VICO Therapeutics B.V.
VICO Therapeutics B.V. is a company.
Active
Updated: ·
Financial History
Total Raised
N/A
Valuation
N/A
Leadership Team
Key people at VICO Therapeutics B.V..
VICO Therapeutics B.V. is a company.
Key people at VICO Therapeutics B.V..
Key people at VICO Therapeutics B.V..
Vico Therapeutics B.V. is a clinical-stage genetic medicine company headquartered in Leiden, Netherlands, developing RNA-based antisense oligonucleotide (ASO) therapies to target the root causes of rare genetic neurological diseases.[1][3] Its lead product, VO659, is the first clinical candidate directly targeting CAG repeat expansions—the mutation underlying polyglutamine diseases like Huntington’s disease and spinocerebellar ataxias (SCA1, SCA3)—and is currently in Phase 1/2a trials, with a pipeline also addressing Rett syndrome and familial Alzheimer’s disease.[1][2][3] The company serves patients with severe, underserved neurological disorders by preserving essential protein function while reducing mutant proteins, filling a critical gap in disease-modifying treatments.[1]
Founded in 2019, Vico demonstrates strong growth momentum through its focused pipeline of potential first-in-class medicines and active recruitment of scientists and drug developers, backed by prominent investors like EQT Life Sciences, Kurma Partners, and Droia Ventures.[1][3]
Vico Therapeutics B.V. was founded in 2019 by Luc Dochez, PhD, who serves as Chair of the Board of Directors and brings expertise from Droia Ventures.[1][3] The company emerged from the need for precision therapies in neurology genetics, leveraging innovative ASO platforms to tackle mutations like CAG repeats that cause polyglutamine diseases.[1] Early traction came from developing VO659, which targets the core genetic driver across multiple neurodegenerative conditions, positioning Vico as a clinical-stage player shortly after inception with Phase 1/2a trials underway for SCA and Huntington’s.[3] Pivotal moments include assembling a board with venture leaders from EQT Life Sciences (Martijn Kleijwegt, Felice Verduyn-Van Weegen), Kurma Partners (Remi Droller), and Ackermans & van Haaren (Jeroen Vangindertael, PhD), enabling rapid pipeline advancement.[1]

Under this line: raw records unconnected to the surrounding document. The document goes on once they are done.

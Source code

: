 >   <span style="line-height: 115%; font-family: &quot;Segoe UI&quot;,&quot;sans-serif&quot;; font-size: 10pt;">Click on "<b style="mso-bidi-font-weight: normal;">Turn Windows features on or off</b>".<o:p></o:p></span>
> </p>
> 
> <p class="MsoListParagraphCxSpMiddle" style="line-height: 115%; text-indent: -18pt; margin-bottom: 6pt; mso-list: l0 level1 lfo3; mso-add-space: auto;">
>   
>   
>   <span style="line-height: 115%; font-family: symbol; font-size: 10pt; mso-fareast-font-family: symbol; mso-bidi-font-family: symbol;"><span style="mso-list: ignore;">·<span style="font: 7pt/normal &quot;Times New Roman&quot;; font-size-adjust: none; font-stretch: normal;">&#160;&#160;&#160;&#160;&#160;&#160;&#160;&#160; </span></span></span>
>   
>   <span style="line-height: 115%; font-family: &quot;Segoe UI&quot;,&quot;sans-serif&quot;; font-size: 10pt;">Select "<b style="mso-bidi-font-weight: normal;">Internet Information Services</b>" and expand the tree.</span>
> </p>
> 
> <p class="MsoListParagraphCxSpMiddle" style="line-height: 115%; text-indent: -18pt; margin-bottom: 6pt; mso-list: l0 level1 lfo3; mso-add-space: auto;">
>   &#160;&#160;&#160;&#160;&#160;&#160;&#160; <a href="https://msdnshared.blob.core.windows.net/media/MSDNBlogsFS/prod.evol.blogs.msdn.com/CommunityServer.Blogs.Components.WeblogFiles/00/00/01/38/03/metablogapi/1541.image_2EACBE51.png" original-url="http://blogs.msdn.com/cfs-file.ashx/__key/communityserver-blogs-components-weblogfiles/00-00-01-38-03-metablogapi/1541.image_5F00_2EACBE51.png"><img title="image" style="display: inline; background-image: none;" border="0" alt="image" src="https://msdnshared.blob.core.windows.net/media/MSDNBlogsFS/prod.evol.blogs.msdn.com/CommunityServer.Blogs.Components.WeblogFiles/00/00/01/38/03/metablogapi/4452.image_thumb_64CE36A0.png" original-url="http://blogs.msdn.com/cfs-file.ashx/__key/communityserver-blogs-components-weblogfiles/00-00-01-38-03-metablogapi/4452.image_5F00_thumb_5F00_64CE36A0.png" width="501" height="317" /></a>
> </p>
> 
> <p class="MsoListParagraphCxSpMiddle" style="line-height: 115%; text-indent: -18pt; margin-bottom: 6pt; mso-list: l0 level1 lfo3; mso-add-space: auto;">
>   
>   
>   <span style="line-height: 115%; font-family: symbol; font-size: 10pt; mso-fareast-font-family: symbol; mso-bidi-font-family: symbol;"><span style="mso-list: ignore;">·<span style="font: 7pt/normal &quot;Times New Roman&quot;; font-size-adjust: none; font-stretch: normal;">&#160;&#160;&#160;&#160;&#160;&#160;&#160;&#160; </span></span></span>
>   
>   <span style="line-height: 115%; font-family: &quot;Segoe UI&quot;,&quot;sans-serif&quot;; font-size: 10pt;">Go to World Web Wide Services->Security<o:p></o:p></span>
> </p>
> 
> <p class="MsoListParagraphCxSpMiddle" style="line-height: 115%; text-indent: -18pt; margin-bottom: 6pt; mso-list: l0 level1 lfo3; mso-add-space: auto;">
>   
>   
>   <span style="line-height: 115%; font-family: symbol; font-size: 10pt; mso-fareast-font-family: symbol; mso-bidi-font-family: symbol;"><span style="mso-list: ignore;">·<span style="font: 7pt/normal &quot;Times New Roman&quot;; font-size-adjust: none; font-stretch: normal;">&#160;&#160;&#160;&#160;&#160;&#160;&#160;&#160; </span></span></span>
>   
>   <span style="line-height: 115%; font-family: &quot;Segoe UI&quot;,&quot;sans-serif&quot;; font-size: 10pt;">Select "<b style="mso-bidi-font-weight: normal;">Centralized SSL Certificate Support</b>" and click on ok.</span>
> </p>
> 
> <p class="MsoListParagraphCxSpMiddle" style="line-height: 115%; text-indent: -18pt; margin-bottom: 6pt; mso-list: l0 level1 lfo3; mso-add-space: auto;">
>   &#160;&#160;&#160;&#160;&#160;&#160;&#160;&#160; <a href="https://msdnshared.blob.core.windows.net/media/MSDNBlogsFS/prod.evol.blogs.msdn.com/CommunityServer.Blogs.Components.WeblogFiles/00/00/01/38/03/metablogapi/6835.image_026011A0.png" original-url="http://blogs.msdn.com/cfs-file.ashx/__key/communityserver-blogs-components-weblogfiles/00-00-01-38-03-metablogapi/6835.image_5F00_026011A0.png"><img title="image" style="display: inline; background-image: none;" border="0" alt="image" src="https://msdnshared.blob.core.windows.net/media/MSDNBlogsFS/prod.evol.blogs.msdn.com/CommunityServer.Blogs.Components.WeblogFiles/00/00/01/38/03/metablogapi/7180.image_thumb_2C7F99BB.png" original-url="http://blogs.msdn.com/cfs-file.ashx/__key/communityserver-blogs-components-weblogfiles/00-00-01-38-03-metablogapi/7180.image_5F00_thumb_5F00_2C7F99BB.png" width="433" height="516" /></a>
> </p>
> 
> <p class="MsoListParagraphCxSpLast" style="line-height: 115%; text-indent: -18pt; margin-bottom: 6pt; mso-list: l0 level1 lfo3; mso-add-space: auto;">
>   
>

Vico rides the wave of RNA-targeted genetic medicines, particularly ASOs, which have gained traction post-approvals like Spinraza for SMA, enabling precise editing of genetic drivers in rare diseases.[1] Timing is ideal amid surging investment in neurology genetics, driven by aging populations, better genetic diagnostics, and successes in polyglutamine targeting—market forces favoring Vico’s allele-specific approach for orphan indications with high unmet need.[1][3] By influencing the ecosystem through clinical proof-of-concept in Phase 1/2a, Vico accelerates innovation in neurodegenerative therapies, potentially paving the way for broader ASO applications beyond rare diseases.[2]
Vico’s near-term focus will likely center on topline Phase 1/2a data for VO659, which could validate its platform and trigger partnerships or expansion into late-stage trials across its pipeline.[1][3] Trends like AI-optimized oligonucleotide design and intrathecal delivery advancements will shape progress, amplifying Vico’s edge in precision neurology.[1] Its influence may evolve from niche innovator to ecosystem leader if VO659 succeeds, drawing more capital to CAG-targeted therapies and transforming outcomes for Huntington’s and SCA patients—unlocking the precision genetic targeting it pioneered from day one.[1][2]